İlçe merkezine bağlı ve halen birkaç Ermeni ailenin bu engebeli yapı içinde yaşadığı köylere ulaşımı sağlayan basit köy yolları bulunmakta ise de, bu yöntemle söz konusu olan Manastıra ulaşmaya çalışmak gerçekten çok zordur ve herkes bu zorluğu aşmayı göze alamıyor. Çünkü köylere giden yolların sonunda araç ulaşımı da sona ermektedir. Bundan sorası ayrıca bir saati aşkın bir süreyle yaya yürüyüşü yapmak ve bu yürüyüş sonunda ancak Manastıra ulaşmak mümkün olmaktadır. Sason ilçe merkezini çevreleyen ve yaklaşık üç bin metre yükseklikte olan ve bu yüksekliği ile Güneydoğu Anadolu Bölgesinin hemen her noktasından buzul haline gelmiş karlı zirvesi görülen Mereto Dağı, bütün ihtişamıyla yöredeki dağlar arasında boy göstermektedir. Kom Manastırı da işte tam olarak Mereto Dağının karşısında bulunan başka bir yüksek dağın zirvesinde ve Sason Çayının karşı sahilinde yer almaktadır. 
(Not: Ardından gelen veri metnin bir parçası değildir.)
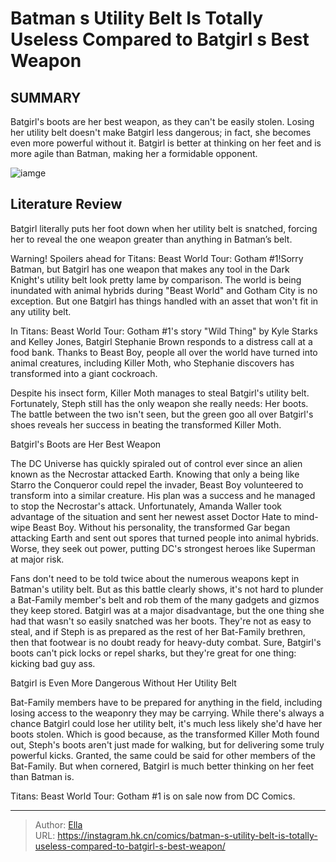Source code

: # Batman s Utility Belt Is Totally Useless Compared to Batgirl s Best Weapon


## SUMMARY 



  Batgirl&#39;s boots are her best weapon, as they can&#39;t be easily stolen.   Losing her utility belt doesn&#39;t make Batgirl less dangerous; in fact, she becomes even more powerful without it.   Batgirl is better at thinking on her feet and is more agile than Batman, making her a formidable opponent.  

![iamge](https://static1.srcdn.com/wordpress/wp-content/uploads/2023/07/stephanie-brown-batgirl-over-batman-fighting.jpg)

## Literature Review

Batgirl literally puts her foot down when her utility belt is snatched, forcing her to reveal the one weapon greater than anything in Batman’s belt.




Warning! Spoilers ahead for Titans: Beast World Tour: Gotham #1!Sorry Batman, but Batgirl has one weapon that makes any tool in the Dark Knight&#39;s utility belt look pretty lame by comparison. The world is being inundated with animal hybrids during &#34;Beast World&#34; and Gotham City is no exception. But one Batgirl has things handled with an asset that won&#39;t fit in any utility belt.




In Titans: Beast World Tour: Gotham #1&#39;s story &#34;Wild Thing&#34; by Kyle Starks and Kelley Jones, Batgirl Stephanie Brown responds to a distress call at a food bank. Thanks to Beast Boy, people all over the world have turned into animal creatures, including Killer Moth, who Stephanie discovers has transformed into a giant cockroach.

          

Despite his insect form, Killer Moth manages to steal Batgirl&#39;s utility belt. Fortunately, Steph still has the only weapon she really needs: Her boots. The battle between the two isn&#39;t seen, but the green goo all over Batgirl&#39;s shoes reveals her success in beating the transformed Killer Moth.


 Batgirl&#39;s Boots are Her Best Weapon 


          




The DC Universe has quickly spiraled out of control ever since an alien known as the Necrostar attacked Earth. Knowing that only a being like Starro the Conqueror could repel the invader, Beast Boy volunteered to transform into a similar creature. His plan was a success and he managed to stop the Necrostar&#39;s attack. Unfortunately, Amanda Waller took advantage of the situation and sent her newest asset Doctor Hate to mind-wipe Beast Boy. Without his personality, the transformed Gar began attacking Earth and sent out spores that turned people into animal hybrids. Worse, they seek out power, putting DC&#39;s strongest heroes like Superman at major risk.

Fans don&#39;t need to be told twice about the numerous weapons kept in Batman&#39;s utility belt. But as this battle clearly shows, it&#39;s not hard to plunder a Bat-Family member&#39;s belt and rob them of the many gadgets and gizmos they keep stored. Batgirl was at a major disadvantage, but the one thing she had that wasn&#39;t so easily snatched was her boots. They&#39;re not as easy to steal, and if Steph is as prepared as the rest of her Bat-Family brethren, then that footwear is no doubt ready for heavy-duty combat. Sure, Batgirl&#39;s boots can&#39;t pick locks or repel sharks, but they&#39;re great for one thing: kicking bad guy ass.






 Batgirl is Even More Dangerous Without Her Utility Belt 
          

Bat-Family members have to be prepared for anything in the field, including losing access to the weaponry they may be carrying. While there&#39;s always a chance Batgirl could lose her utility belt, it&#39;s much less likely she&#39;d have her boots stolen. Which is good because, as the transformed Killer Moth found out, Steph&#39;s boots aren&#39;t just made for walking, but for delivering some truly powerful kicks. Granted, the same could be said for other members of the Bat-Family. But when cornered, Batgirl is much better thinking on her feet than Batman is.

Titans: Beast World Tour: Gotham #1 is on sale now from DC Comics.



---

> Author: [Ella](https://instagram.hk.cn/)  
> URL: https://instagram.hk.cn/comics/batman-s-utility-belt-is-totally-useless-compared-to-batgirl-s-best-weapon/  

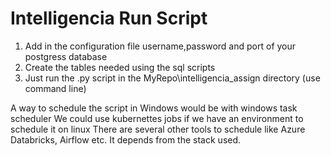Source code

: # Intelligencia Run Script

1. Add in the configuration file username,password and port of your postgress database
2. Create the tables needed using the sql scripts
3. Just run the .py script in the MyRepo\intelligencia_assign directory (use command line)

A way to schedule the script in Windows would be with windows task scheduler
We could use kubernettes jobs if we have an environment to schedule it on linux
There are several other tools to schedule like Azure Databricks, Airflow etc. It depends from the stack used.
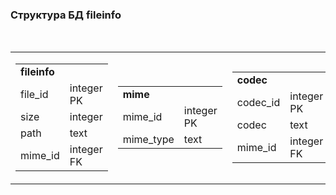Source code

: <h3>Структура БД fileinfo</h3>
<br/> 
<table>
   <tr>
      <td>
        <table>
          <tr><td colspan = 2><b>fileinfo</b></td></tr>
          <tr><td>file_id</td><td>integer PK</td></tr>
          <tr><td>size</td><td>integer</td></tr>
          <tr><td>path</td><td>text</td></tr>
          <tr><td>mime_id</td><td>integer FK</td></tr>
        </table>
      </td>
      <td>
        <table>
          <tr><td colspan = 2><b>mime</b></td></tr>
          <tr><td>mime_id</td><td>integer PK</td></tr>
          <tr><td>mime_type</td><td>text</td></tr>
        </table>
     </td>
     <td>
        <table>
          <tr><td colspan = 2><b>codec</b></td></tr>
          <tr><td>codec_id</td><td>integer PK</td></tr>
          <tr><td>codec</td><td>text</td></tr>
          <tr><td>mime_id</td><td>integer FK</td></tr>
        </table>
    </td>
  </tr>
</table>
Kom Manastırının bulunduğu zirvenin hemen dibinde Sason Çayı nın akıyor olması ve derin vadilerden süzülerek ovaya doğru yol alıyor olması bu yörede çok farklı bir güzelliğin ve doğa manzarasının ortaya çıkmasını sağlamaktadır. Yaz mevsiminde sıcaklığın 45 dereceye ulaştığı Türkiye nin en sıcak ili olan Batman kent merkezinden ayrılarak Kom Manastırının bulunduğu coğrafi alana gelindiğinde hava sıcaklığının birden bire 25-30 derece arasına kadar düştüğü görülmektedir. Kom Manastır da bulunduğu noktadan itibaren içinde yer aldığı serin atmosferin verdiği huzurla yaklaşık iki bin metreden bu vadiyi ve bu nefis doğa manzarasını seyrediyor olması gerçekten burada bulunan insanlara doyumsuz bir haz yaşatmaktadır. 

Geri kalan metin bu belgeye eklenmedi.